Sous-financement du pouvoir judiciaire : le tribunal de première instance de Bruxelles débraie à son tour

Le tribunal de première instance et celui de police à Bruxelles ont annoncé lundi après-midi les mesures qu’ils ont décidé de prendre en réaction aux ambitions du gouvernement fédéral de modifier le système des pensions des magistrats et du personnel judiciaire.

Ainsi, comme d’autres tribunaux ces derniers jours, les tribunaux de première instance et de police bruxellois autorisent eux aussi les juges à remettre certains dossiers, en particulier ceux introduits par l’État belge.

“Les juges du tribunal correctionnel pourront se réserver le droit de remettre tous les dossiers tout en tenant compte des intérêts en jeu, par exemple la présence de détenus, et la charge de travail réelle de la chambre”, ont annoncé les comités directeurs des deux tribunaux. “Les juges d’instruction pourront se réserver le droit de ne plus exécuter les demandes de certificat de gel et les demandes d’entraide internationale ainsi que d’acter une fois tous les 15 jours les constitutions de partie civile”, ont-ils ajouté.

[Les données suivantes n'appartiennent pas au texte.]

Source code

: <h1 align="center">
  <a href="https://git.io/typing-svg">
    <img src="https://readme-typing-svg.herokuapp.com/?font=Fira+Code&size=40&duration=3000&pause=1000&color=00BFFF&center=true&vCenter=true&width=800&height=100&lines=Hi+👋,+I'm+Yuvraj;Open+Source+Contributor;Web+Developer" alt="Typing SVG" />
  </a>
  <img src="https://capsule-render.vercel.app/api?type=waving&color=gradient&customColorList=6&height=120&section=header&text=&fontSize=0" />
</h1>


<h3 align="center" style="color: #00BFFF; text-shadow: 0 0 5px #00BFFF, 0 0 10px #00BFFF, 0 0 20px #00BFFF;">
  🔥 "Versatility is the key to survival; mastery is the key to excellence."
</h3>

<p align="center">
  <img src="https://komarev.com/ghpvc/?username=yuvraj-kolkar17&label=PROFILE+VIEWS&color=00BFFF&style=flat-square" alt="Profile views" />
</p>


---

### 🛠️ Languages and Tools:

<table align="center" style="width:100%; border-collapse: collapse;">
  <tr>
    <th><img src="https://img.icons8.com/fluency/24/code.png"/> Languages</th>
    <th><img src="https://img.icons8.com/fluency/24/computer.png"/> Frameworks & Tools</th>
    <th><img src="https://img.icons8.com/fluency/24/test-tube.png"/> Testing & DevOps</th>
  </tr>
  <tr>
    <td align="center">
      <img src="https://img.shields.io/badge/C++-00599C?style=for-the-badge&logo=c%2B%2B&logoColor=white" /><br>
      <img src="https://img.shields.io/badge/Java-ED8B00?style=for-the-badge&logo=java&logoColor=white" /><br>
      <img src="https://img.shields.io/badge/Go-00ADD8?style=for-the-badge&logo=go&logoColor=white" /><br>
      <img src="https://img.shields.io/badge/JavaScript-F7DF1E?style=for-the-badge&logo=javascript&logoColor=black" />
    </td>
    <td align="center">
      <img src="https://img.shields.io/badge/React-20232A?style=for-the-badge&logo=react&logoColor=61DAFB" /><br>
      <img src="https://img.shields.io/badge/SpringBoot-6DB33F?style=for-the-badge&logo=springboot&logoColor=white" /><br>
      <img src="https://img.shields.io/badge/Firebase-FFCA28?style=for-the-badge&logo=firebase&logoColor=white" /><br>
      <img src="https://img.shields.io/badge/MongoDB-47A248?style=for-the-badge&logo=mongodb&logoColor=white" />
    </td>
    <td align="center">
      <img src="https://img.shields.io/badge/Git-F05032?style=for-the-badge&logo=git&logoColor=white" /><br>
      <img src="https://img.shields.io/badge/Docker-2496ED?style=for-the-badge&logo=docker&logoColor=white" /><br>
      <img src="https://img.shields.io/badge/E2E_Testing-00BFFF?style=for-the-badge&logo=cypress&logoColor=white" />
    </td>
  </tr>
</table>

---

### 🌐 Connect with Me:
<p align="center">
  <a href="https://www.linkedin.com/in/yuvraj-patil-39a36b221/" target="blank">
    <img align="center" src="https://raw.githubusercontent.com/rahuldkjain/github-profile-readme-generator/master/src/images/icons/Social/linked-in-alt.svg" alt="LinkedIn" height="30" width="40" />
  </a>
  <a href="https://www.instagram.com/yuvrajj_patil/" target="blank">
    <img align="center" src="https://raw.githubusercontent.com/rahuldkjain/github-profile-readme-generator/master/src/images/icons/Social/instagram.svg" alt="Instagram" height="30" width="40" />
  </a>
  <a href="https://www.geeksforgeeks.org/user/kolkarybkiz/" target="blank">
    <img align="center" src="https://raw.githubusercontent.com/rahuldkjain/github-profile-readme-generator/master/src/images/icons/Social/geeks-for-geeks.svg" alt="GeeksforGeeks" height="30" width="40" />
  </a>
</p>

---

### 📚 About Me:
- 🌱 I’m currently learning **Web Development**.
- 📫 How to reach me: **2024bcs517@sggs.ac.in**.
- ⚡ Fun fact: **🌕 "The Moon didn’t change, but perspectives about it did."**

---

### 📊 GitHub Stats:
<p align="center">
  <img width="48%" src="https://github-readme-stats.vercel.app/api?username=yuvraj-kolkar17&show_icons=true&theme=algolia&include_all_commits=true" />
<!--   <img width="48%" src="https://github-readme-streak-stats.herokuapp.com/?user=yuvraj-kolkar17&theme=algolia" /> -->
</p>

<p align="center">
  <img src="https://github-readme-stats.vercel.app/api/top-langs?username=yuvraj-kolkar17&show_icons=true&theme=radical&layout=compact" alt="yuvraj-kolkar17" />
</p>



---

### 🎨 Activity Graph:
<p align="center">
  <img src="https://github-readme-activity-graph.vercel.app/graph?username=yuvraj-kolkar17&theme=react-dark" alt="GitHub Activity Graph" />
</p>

■ Interview de Denis Goeman, magistrat de presse au micro d’Emma Druelles

“Les juges de la chambre du conseil pourront se réserver le droit de remettre les dossiers de détention administrative. Les juges fiscaux pourront se réserver le droit de remettre tous les dossiers impliquant l’État belge. Les juges civils pourront se réserver le droit de prendre des mesures spécifiques à leur section. Les juges de la famille pourront se réserver le droit de suspendre la signature de leurs décisions, et les juges de la jeunesse pourront se réserver le droit de ne plus traiter les dossiers de mineurs délinquants détenus comme non-détenus”, ont-ils listé.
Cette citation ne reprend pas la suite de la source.